- _Task to carry out_
Could you tally the lines in the listing below that include the word "heap"? Respond with the total alone.
───
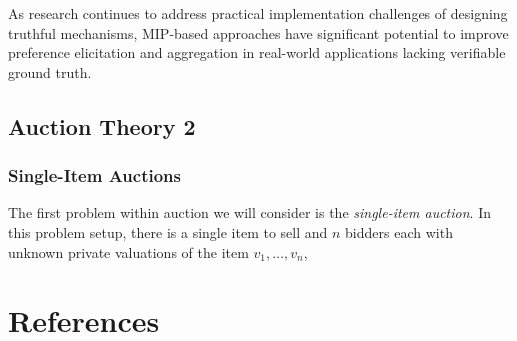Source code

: \documentclass[
  letterpaper,
  DIV=11,
  numbers=noendperiod,
  oneside]{scrreprt}
\theoremstyle{remark}
\begin{document}
As research continues to address practical implementation challenges of
designing truthful mechanisms, MIP-based approaches have significant
potential to improve preference elicitation and aggregation in
real-world applications lacking verifiable ground truth.

\subsection{Auction Theory 2}\label{auction-theory-2}

\subsubsection*{Single-Item Auctions}\label{single-item-auctions-1}

The first problem within auction we will consider is the
\emph{single-item auction}. In this problem setup, there is a single
item to sell and \(n\) bidders each with unknown private valuations of
the item \(v_1, \ldots, v_n\),

\section*{References}\label{bibliography-3}

\end{document}
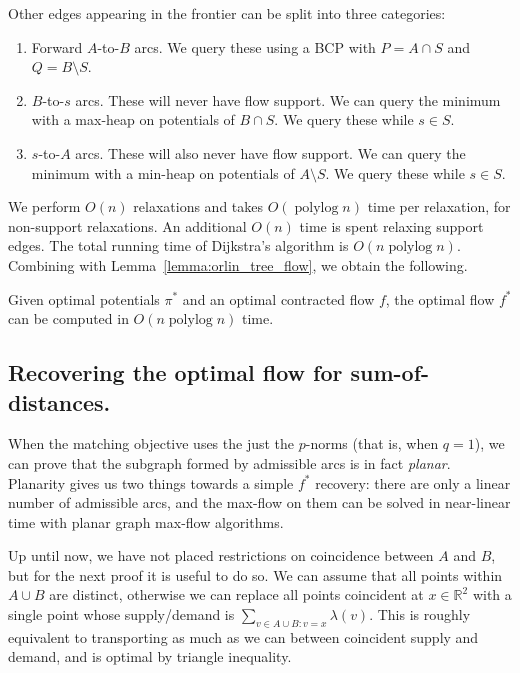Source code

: \documentclass[a4paper,UKenglish]{socg-lipics-v2018}
\def\polylog{\mathop{\mathrm{polylog}}}
\def\reals{\mathbb{R}}
\def\tsupply{\lambda}
\theoremstyle{plain}
\numberwithin{figure}{section}
\begin{document}
\begin{toappendix}
Other edges appearing in the frontier can be split into three categories:
\begin{enumerate}
\item Forward $A$-to-$B$ arcs.
	We query these using a BCP with $P = A \cap S$ and $Q = B \setminus S$.
\item $B$-to-$s$ arcs.
	These will never have flow support.
	We can query the minimum with a max-heap on potentials of $B \cap S$.
	We query these while $s \in S$.
\item $s$-to-$A$ arcs.
	These will also never have flow support.
	We can query the minimum with a min-heap on potentials of $A \setminus S$.
	We query these while $s \in S$.
\end{enumerate}
We perform $O(n)$ relaxations and takes $O(\polylog n)$ time per relaxation,
for non-support relaxations.
An additional $O(n)$ time is spent relaxing support edges.
The total running time of Dijkstra's algorithm is $O(n\polylog n)$.
Combining with Lemma~\ref{lemma:orlin_tree_flow}, we obtain the following.

\begin{lemma}
Given optimal potentials $\pi^*$ and an optimal contracted flow $f$, the
optimal flow $f^*$ can be computed in $O(n\polylog n)$ time.
\end{lemma}

\subsection{Recovering the optimal flow for sum-of-distances.}
\label{SSA:flow-recovery-planar}

When the matching objective uses the just the $p$-norms (that is, when $q=1$), we can prove that
the subgraph formed by admissible arcs is in fact \emph{planar}.
Planarity gives us two things towards a simple $f^*$ recovery:
there are only a linear number of admissible arcs, and the max-flow on them can
be solved in near-linear time with planar graph max-flow algorithms.

Up until now, we have not placed restrictions on coincidence between $A$ and $B$,
but for the next proof it is useful to do so.
We can assume that all points within $A \cup B$ are distinct, otherwise we can
replace all points coincident at $x \in \reals^2$ with a single point whose
supply/demand is $\sum_{v \in A \cup B: v=x}\tsupply(v)$.
This is roughly equivalent to transporting as much as we can between
coincident supply and demand, and is optimal by triangle inequality.


\end{toappendix}
\end{document}
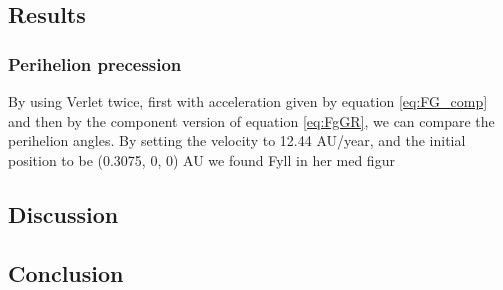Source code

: \documentclass{article}
\newcommand{\husk}[1]{\color{red} #1 \color{black}}
\begin{document}
\subsection{Results}
\subsubsection*{Perihelion precession}
By using Verlet twice, first with acceleration given by equation \eqref{eq:FG_comp} and then by the component version of equation \eqref{eq:FgGR}, we can compare the perihelion angles. By setting the velocity to 12.44 AU/year, and the initial position to be (0.3075, 0, 0) AU we found \husk{Fyll in her med figur}
\subsection{Discussion}
\subsection{Conclusion}
\end{document}
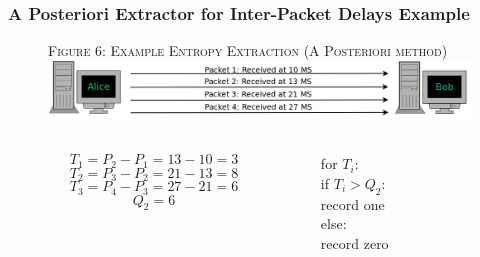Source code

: \documentclass{beamer}
\begin{document}
\begin{frame}
\frametitle{A Posteriori Extractor for Inter-Packet Delays Example}
\vspace{- 2 em}
\begin{figure}
{\tiny \textsc{Figure 6: Example Entropy Extraction (A Posteriori method)}}\\
\includegraphics[scale = 0.25]{images/entext2.png}
\end{figure}

\begin{columns}
\begin{column}{0.5\textwidth}
$$ T_1 = P_2 - P_1 = 13 - 10 = 3 $$
$$ T_2 = P_3 - P_2 = 21 - 13 = 8 $$
$$ T_3 = P_4 - P_3 = 27 - 21 = 6 $$
$$ Q_2 = 6 $$
\end{column}
\vspace{ 1 em}
\begin{column}{0.5\textwidth}
for $T_i$: \\
\hspace{1 em}if $T_i > Q_2$: \\
    \hspace{2 em} record one\\
\hspace{1 em}else: \\
	\hspace{2 em} record zero
\end{column}
\end{columns}
\end{frame}
\end{document}
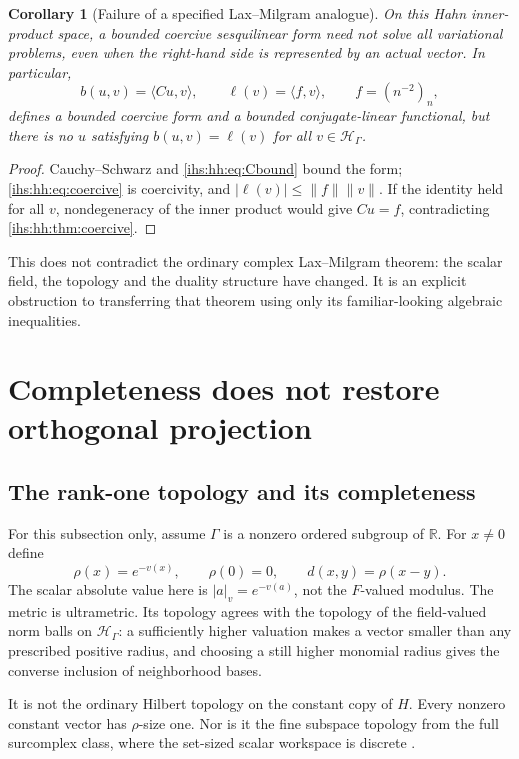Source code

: \documentclass[11pt,a4paper]{article}
\numberwithin{equation}{section}
\newtheorem{corollary}[corollary]{Corollary}
\theoremstyle{definition}
\theoremstyle{remark}
\newcommand{\R}{\mathbb R}
\newcommand{\Fld}{F}
\newcommand{\Hil}{\mathcal H_\Gamma}
\newcommand{\abs}[1]{\lvert#1\rvert}
\newcommand{\norm}[1]{\lVert#1\rVert}
\newcommand{\ip}[2]{\langle#1,#2\rangle}
\begin{document}
\begin{corollary}[Failure of a specified Lax--Milgram analogue]\label{ihs:hh:cor:lax}
On this Hahn inner-product space, a bounded coercive sesquilinear form need
not solve all variational problems, even when the right-hand side is
represented by an actual vector. In particular,
\[
 b(u,v)=\ip{Cu}{v},\qquad \ell(v)=\ip{f}{v},\qquad f=(n^{-2})_n,
\]
defines a bounded coercive form and a bounded conjugate-linear functional,
but there is no $u$ satisfying $b(u,v)=\ell(v)$ for all $v\in\Hil$.
\end{corollary}
\begin{proof}
Cauchy--Schwarz and \eqref{ihs:hh:eq:Cbound} bound the form;
\eqref{ihs:hh:eq:coercive} is coercivity, and
$\abs{\ell(v)}\le\norm{f}\norm{v}$. If the identity held for all $v$,
nondegeneracy of the inner product would give $Cu=f$, contradicting
\cref{ihs:hh:thm:coercive}.
\end{proof}

This does not contradict the ordinary complex Lax--Milgram theorem: the
scalar field, the topology and the duality structure have changed. It is an
explicit obstruction to transferring that theorem using only its
familiar-looking algebraic inequalities.

\section{Completeness does not restore orthogonal projection}\label{ihs:sec:topology}

\subsection{The rank-one topology and its completeness}\label{ihs:hh:sec:rankone}
For this subsection only, assume $\Gamma$ is a nonzero ordered
subgroup of $\R$. For $x\ne0$ define
\[
 \rho(x)=e^{-v(x)},\qquad \rho(0)=0,\qquad d(x,y)=\rho(x-y).
\]
The scalar absolute value here is $|a|_v=e^{-v(a)}$, not the $\Fld$-valued
modulus. The metric is ultrametric. Its topology agrees with the topology of
the field-valued norm balls on $\Hil$: a sufficiently higher valuation makes
a vector smaller than any prescribed positive radius, and choosing a still
higher monomial radius gives the converse inclusion of neighborhood bases.

It is not the ordinary Hilbert topology on the constant copy of $H$. Every
nonzero constant vector has $\rho$-size one. Nor is it the fine subspace
topology from the full surcomplex class, where the set-sized scalar
workspace is discrete \cite{RepoMap}.
\end{document}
───
- _Answer section_
2